[*1]
Bayit Care Corp. v Einbinder
2013 NY Slip Op 51557(U) [41 Misc 3d 1202(A)]
Decided on September 24, 2013
Supreme Court, New York County
Bransten, J.
Published by New York State Law Reporting Bureau pursuant to Judiciary Law § 431.
This opinion is uncorrected and will not be published in the printed Official Reports.


Decided on September 24, 2013
Supreme Court, New York County


Bayit Care Corp., and SHABSI SCHREIER, Plaintiffs,

against

Michael Einbinder, and EINBINDER & DUNN, LLP, Defendants.




157134/2012



Matthew K. Flanagan, Esq., and Jordan S. Palatiello, Esq., of Catalano Gallardo & Petropoulos, LLP, for Defendants/Movants, and Francis P. Karam, Esq., of Francis P. Karam, LLC, for the Plaintiffs/Respondents.

Eileen Bransten, J.



This matter comes before the Court on the motion to dismiss filed by Defendants Michael Einbinder and Einbinder & Dunn, LLP ("E & D") (collectively "Defendants"). Defendants seek dismissal of Plaintiffs Bayit Care Corp. ("Bayit") and Shabsi Schreier's ("Schreier") (collectively "Plaintiffs") one-count Amended Complaint solely as to Plaintiff Schreier, pursuant to CPLR 3211(a)(1) and (a)(7). For the reasons that follow, Defendants' motion is denied.

I.Background [FN1]

Plaintiff Bayit is a corporation that provided healthcare services. Plaintiff Schreier is the 50% co-owner of Bayit, as well as its president and on-site manager. Defendant E & D is a law firm practicing, among other things, franchise law. Defendant Einbinder is an attorney at E & D.

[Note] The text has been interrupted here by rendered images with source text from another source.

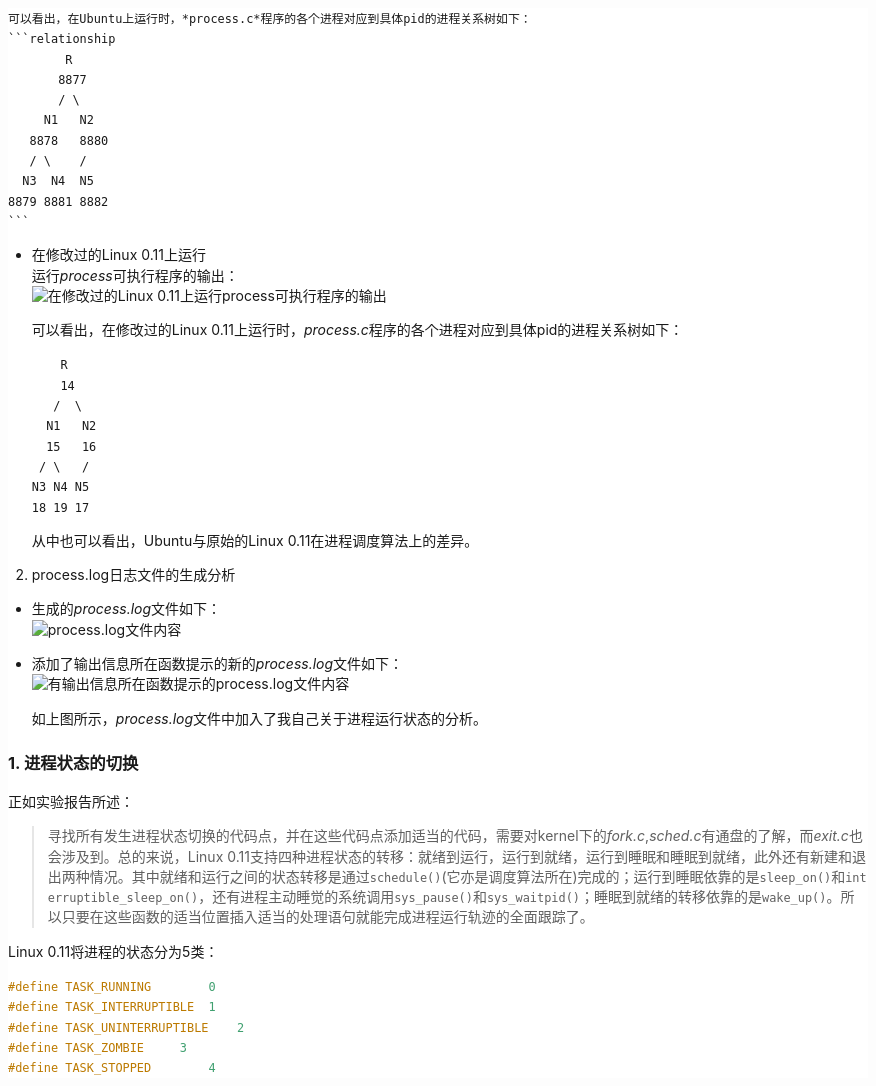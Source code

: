 	可以看出，在Ubuntu上运行时，*process.c*程序的各个进程对应到具体pid的进程关系树如下：    
	```relationship
	        R
	       8877
           / \
	     N1   N2
	   8878   8880
       / \    /
      N3  N4  N5
    8879 8881 8882
	```

  - 在修改过的Linux 0.11上运行    
    运行*process*可执行程序的输出：    
    ![在修改过的Linux 0.11上运行*process*可执行程序的输出](https://github.com/Wangzhike/HIT-Linux-0.11/raw/master/3-processTrack/picture/process_out.png)

    可以看出，在修改过的Linux 0.11上运行时，*process.c*程序的各个进程对应到具体pid的进程关系树如下：    
	```relationship
        R
        14
       /  \
      N1   N2
      15   16
     / \   /
    N3 N4 N5
    18 19 17
	```

	从中也可以看出，Ubuntu与原始的Linux 0.11在进程调度算法上的差异。    

2. process.log日志文件的生成分析    
  - 生成的*process.log*文件如下：    
    ![*process.log*文件内容](https://github.com/Wangzhike/HIT-Linux-0.11/raw/master/3-processTrack/picture/process_log-std.png)

  - 添加了输出信息所在函数提示的新的*process.log*文件如下：    
    ![有输出信息所在函数提示的*process.log*文件内容](https://github.com/Wangzhike/HIT-Linux-0.11/raw/master/3-processTrack/picture/process_log-functions.png)

	如上图所示，*process.log*文件中加入了我自己关于进程运行状态的分析。    

### 1. 进程状态的切换
正如实验报告所述：    
> 寻找所有发生进程状态切换的代码点，并在这些代码点添加适当的代码，需要对kernel下的*fork.c*,*sched.c*有通盘的了解，而*exit.c*也会涉及到。总的来说，Linux 0.11支持四种进程状态的转移：就绪到运行，运行到就绪，运行到睡眠和睡眠到就绪，此外还有新建和退出两种情况。其中就绪和运行之间的状态转移是通过`schedule()`(它亦是调度算法所在)完成的；运行到睡眠依靠的是`sleep_on()`和`interruptible_sleep_on()`，还有进程主动睡觉的系统调用`sys_pause()`和`sys_waitpid()`；睡眠到就绪的转移依靠的是`wake_up()`。所以只要在这些函数的适当位置插入适当的处理语句就能完成进程运行轨迹的全面跟踪了。    

Linux 0.11将进程的状态分为5类：    
```c
#define TASK_RUNNING		0
#define TASK_INTERRUPTIBLE	1
#define TASK_UNINTERRUPTIBLE	2
#define TASK_ZOMBIE		3
#define TASK_STOPPED		4
```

As part of its business, Bayit had previously entered into a franchise agreement whereby Bayit, as franchisee, managed a healthcare center and paid the cost of [*2]administrative personnel. (Defs.' Order to Show Cause, Exhibit F ¶ 6.) The franchisor employed and paid the healthcare personnel, and coordinated billing and collection from customers of the center. (Id., Exhibit F ¶ 6.)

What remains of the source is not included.